Consider a matrix $P$ and $D$,
$ P =\begin{bmatrix} 8 & 7 \\ 2 & 4 \\\end{bmatrix} $ and $ D =\begin{bmatrix} 6 & 0 \\ 0 & 1 \\\end{bmatrix} $
which are defined as, $ A = PDP^{-1}$.
To find $ A^{50} $, the equation $ A^{n} = PD^{n}P^{-1} $ is used.
But since, $ PP^{-1} = I $, shouldn't the equation for finding the $n^{th}$ power of a matrix be simply, $ A^{n} = ID^{n}?$
Generally, for matrices, $AB\neq BA$, except in certain very specific circumstances. Hence, if we know that $A^n=PD^nP^{-1}$, we cannot conclude that $PDP^{-1}=PP^{-1}D$.
Before I talk about why this is true, it should be clear why you cannot make such a rearrangement. You already said you know that $A=PDP^{-1}$. If you could rearrange the order of the terms here, or "commute" them, then $A=PP^{-1}D=ID=D$. Then you could say that every diagonalizable matrix $A$ is equal to its diagonal matrix $D$, which is obviously not true.
More generally, matrices represent linear transformations, and matrix multiplication is equivalent to the composition of these transformations. Remember that the composition of any functions will not in general be commutative, and this can of course be extended to the case of linear transformations.

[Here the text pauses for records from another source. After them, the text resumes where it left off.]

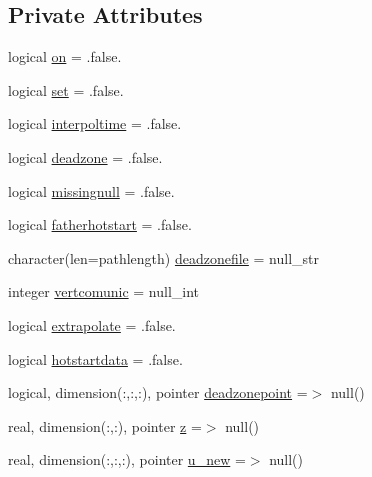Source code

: \subsection*{Private Attributes}
\begin{DoxyCompactItemize}
\item 
logical \mbox{\hyperlink{structmodulehydrodynamic_1_1t__submodel_a952f6125ac1dd2c15379203edf67e660}{on}} = .false.
\item 
logical \mbox{\hyperlink{structmodulehydrodynamic_1_1t__submodel_a458796666e525e9ea75fe09e9333b96a}{set}} = .false.
\item 
logical \mbox{\hyperlink{structmodulehydrodynamic_1_1t__submodel_ad2c0488e83d0c5c36c0e19bf107d3514}{interpoltime}} = .false.
\item 
logical \mbox{\hyperlink{structmodulehydrodynamic_1_1t__submodel_a6ee37aef87737afd6e6532875d5c3f1f}{deadzone}} = .false.
\item 
logical \mbox{\hyperlink{structmodulehydrodynamic_1_1t__submodel_a7e926632d27b0969f58474c0e346e31c}{missingnull}} = .false.
\item 
logical \mbox{\hyperlink{structmodulehydrodynamic_1_1t__submodel_a234d21d50b57d272bd324f7f23a8d895}{fatherhotstart}} = .false.
\item 
character(len=pathlength) \mbox{\hyperlink{structmodulehydrodynamic_1_1t__submodel_aec1b9cacbe594ee965108364d8b9e31c}{deadzonefile}} = null\+\_\+str
\item 
integer \mbox{\hyperlink{structmodulehydrodynamic_1_1t__submodel_a8bc93addd059d283107696b3b87947ac}{vertcomunic}} = null\+\_\+int
\item 
logical \mbox{\hyperlink{structmodulehydrodynamic_1_1t__submodel_acf9632fd642cbc18c37168850d1e696a}{extrapolate}} = .false.
\item 
logical \mbox{\hyperlink{structmodulehydrodynamic_1_1t__submodel_af4314632b0dc7cd022a37d08214abb1f}{hotstartdata}} = .false.
\item 
logical, dimension(\+:,\+:,\+:), pointer \mbox{\hyperlink{structmodulehydrodynamic_1_1t__submodel_a3367b781d2521ea6281b45a7c30c9f78}{deadzonepoint}} =$>$ null()
\item 
real, dimension(\+:,\+:), pointer \mbox{\hyperlink{structmodulehydrodynamic_1_1t__submodel_a8795db774c23144d7a4fb7b7c7659782}{z}} =$>$ null()
\item 
real, dimension(\+:,\+:,\+:), pointer \mbox{\hyperlink{structmodulehydrodynamic_1_1t__submodel_a920f165c60dccc7fdcec5b939ba3dd94}{u\+\_\+new}} =$>$ null()
\item 

\end{DoxyCompactItemize}
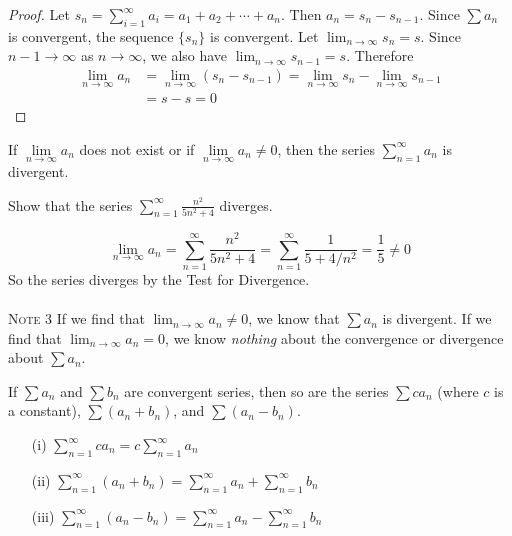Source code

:   \begin{proof}\let\qed\relax
    Let $s_n = \sum_{i=1}^{\infty}a_i = a_1 +a_2 + \cdots + a_n$. Then $a_n = s_n - s_{n-1}$. Since $\sum a_n$ is convergent, the sequence $\{s_n\}$ is convergent. Let $\lim_{n\to\infty} s_n = s$. Since $n-1 \to \infty$ as $n\to\infty$, we also have $\lim_{n\to\infty} s_{n-1} = s$. Therefore
    \begin{align*}
      \lim_{n\to\infty} a_n &= \lim_{n\to\infty} (s_n - s_{n-1}) = \lim_{n\to\infty} s_n - \lim_{n\to\infty} s_{n-1} \\
      &= s-s = 0
    \end{align*}
  \end{proof}
  \begin{definition}
    If $\lim\limits_{n\to\infty} a_n$ does not exist or if $\lim\limits_{n\to\infty} a_n \neq 0$, then the series $ \displaystyle\sum_{n=1}^{\infty} a_n$ is divergent.
  \end{definition}
  \begin{example}
    Show that the series $ \displaystyle\sum_{n=1}^{\infty} \frac{n^2}{5n^2+4}$ diverges.
  \end{example}
  \begin{solution}
    $$ \lim_{n\to\infty} a_n = \sum_{n=1}^{\infty} \frac{n^2}{5n^2+4} = \sum_{n=1}^{\infty} \frac{1}{5+4/n^2} = \frac{1}{5} \neq 0$$
    So the series diverges by the Test for Divergence.
    \\~\\
    \textsc{Note 3} If we find that $\lim_{n\to\infty} a_n \neq 0$, we know that $\sum a_n$ is divergent. If we find that $\lim_{n\to\infty} a_n = 0$, we know \textit{nothing} about the convergence or divergence about $\sum a_n$.
  \end{solution}
  \begin{theorem}
    If $\sum a_n$ and $\sum b_n$ are convergent series, then so are the series $\sum ca_n$ (where $c$ is a constant), $\sum (a_n+b_n)$, and $\sum (a_n-b_n)$.
    \begin{enumerate}
      \item[(i)] $ \displaystyle\sum_{n=1}^{\infty} ca_n = c\sum_{n=1}^{\infty} a_n$
      \item[(ii)] $ \displaystyle\sum_{n=1}^{\infty} (a_n + b_n) = \sum_{n=1}^{\infty} a_n + \sum_{n=1}^{\infty} b_n$
      \item[(iii)] $ \displaystyle\sum_{n=1}^{\infty} (a_n - b_n) = \sum_{n=1}^{\infty} a_n - \sum_{n=1}^{\infty} b_n$
    \end{enumerate}
  \end{theorem}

Instead, for your specific question, we must observe first (as you did), that $A^n=PD^nP^{-1}$. Then we must note that for any diagonal matrix $D=\begin{bmatrix} a & 0\\ 0 & b \end{bmatrix}$, raising to a power $n$ yields $$D^{n}=\begin{bmatrix} a^n & 0\\ 0 & b^n \end{bmatrix}$$.
To see why this is true intuitively, try doing the first few multiplications out by hand. To prove the more general statement, it is easiest to proceed by induction on $n$.